2025 Finalists

August Joost
Ieva Kampe Krumholca

Andris Kaļiņins (b. 1994 / LV)

Prussian Green. Plate 5.

55 × 66 cm / oil on canvas / 2025

“Prussian Green. Plate 5” is one of a series of paintings in which the artist explores the paint Prussian Green. In this instance, the painting takes the form of a catalogue plate from an indeterminate image catalogue, perhaps it is a book on history. The painting compares two abstract units that are both described as Prussian – paint and territory – and explores how paint might be analogous in overtaking the canvas just as military power can take over territory.

The piece belongs to a broader series shaped by the low, persistent anxiety of living next to a neighbour that imagines territorial expansion. Paint manufacturers maintain a taxonomy of politically loaded pigment names; among them, Prussian Green can speak most comprehensively to the anxieties of the inhabitants of the Baltic states. The one-letter slip between “Prussia” and “Russia” is not an argument, only a phonetic echo that shadows history. Thinking about the present, the painter looks to the past for patterns that recur. The main protagonist, the paint Prussian Green, on this canvas, while mimicking a photograph taken in the 1920s, takes on a military camouflage pattern, thus warning us about the landscape’s potential to be militarised. The word “Prussia” also recalls the Old Prussians, a Baltic people assimilated in the medieval period by German-speaking powers. The painting lightly touches on this link between phenomena across different centuries, connected by phonetic similarity in the name.

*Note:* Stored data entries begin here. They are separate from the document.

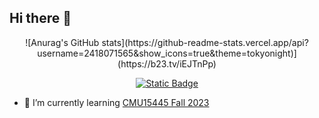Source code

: ## Hi there 👋

<div id="title" align=center>
![Anurag's GitHub stats](https://github-readme-stats.vercel.app/api?username=2418071565&show_icons=true&theme=tokyonight)](https://b23.tv/iEJTnPp)

[![Static Badge](https://img.shields.io/badge/Made%20By%20CYB-x?style=flat&label=Blog)](https://2418071565.github.io/)

</div>

- 🌱 I’m currently learning [CMU15445 Fall 2023]()


<!--
**2418071565/2418071565** is a ✨ _special_ ✨ repository because its `README.md` (this file) appears on your GitHub profile.

Here are some ideas to get you started:

- 🔭 I’m currently working on ...
- 👯 I’m looking to collaborate on ...
- 🤔 I’m looking for help with ...
- 💬 Ask me about ...
- 📫 How to reach me: ...
- 😄 Pronouns: ...
- ⚡ Fun fact: ...
-->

Approaching the painting not only as a mimetic depiction of a storyline, but primarily as an object of high craft quality, the materials used are the classic tools of oil painting that were employed by the old masters: a self-stretched and prepared canvas, high-quality high-pigmentation oil paint, and linseed oil, which altogether ensures the painting’s archival stability and its potential to remain in the future as a relic from 2025 in the Baltics.

Since the only and main character in the painting is Prussian Green, the artist cannot allow white pigments to enter the ground. Therefore the white background is achieved by using pre-bleached natural fabric and priming with a transparent ground. To secure a clean light field behind a single layer of colour, the canvas is lined with a second white fabric layer beneath the primary linen. Text on the surface is painted in the same Prussian Green oil paint and mimics printing ink.

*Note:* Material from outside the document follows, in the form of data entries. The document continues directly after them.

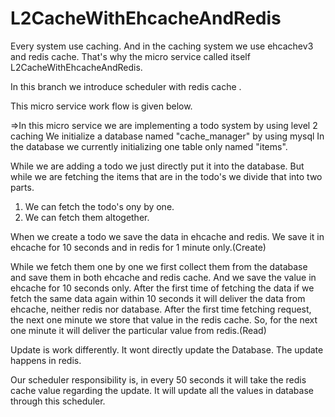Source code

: # L2CacheWithEhcacheAndRedis

Every system use caching. And in the caching system we use ehcachev3 and redis cache. That's why the micro service called itself L2CacheWithEhcacheAndRedis.

In this branch we introduce scheduler with redis cache .

This micro service work flow is given below.

=>In this micro service we are implementing a todo system by using level 2 caching
We initialize a database named "cache_manager" by using mysql
In the database we currently initializing one table only named "items".

While we are adding a todo we just directly put it into the database.
But while we are fetching the items that are in the todo's we divide that into two parts.
  1. We can fetch the todo's ony by one.
  2. We can fetch them altogether.
  
When we create a todo we save the data in ehcache and redis. We save it in ehcache for 10 seconds and in redis for 1 minute only.(Create)
  
While we fetch them one by one we first collect them from the database and save them in both ehcache and redis cache. And we save the value in ehcache for 10 seconds only. After the first time of fetching the data if we fetch the same data again within 10 seconds it will deliver the data from ehcache, neither redis nor database. After the first time fetching request, the next one minute we store that value in the redis cache. So, for the next one minute it will deliver the particular value from redis.(Read)

Update is work differently. It wont directly update the Database. The update happens in redis.

Our scheduler responsibility is, in every 50 seconds it will take the redis cache value regarding the update. It will update all the values in database through this scheduler.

The composition is built according to book graphic design principles, adopting proportional margin widths. Shown alongside other plates from the series, the work contributes to a strange catalogue. What kind of catalogue it is remains open: an art history catalogue, a contemporary photobook, or maybe even a future volume that looks back on Baltic painting in 2025.

In this object, contemporary unease meets a method of orienting by precedent. It is a calm perception exercise in which pigment carries the argument and the landscape becomes a field for thinking.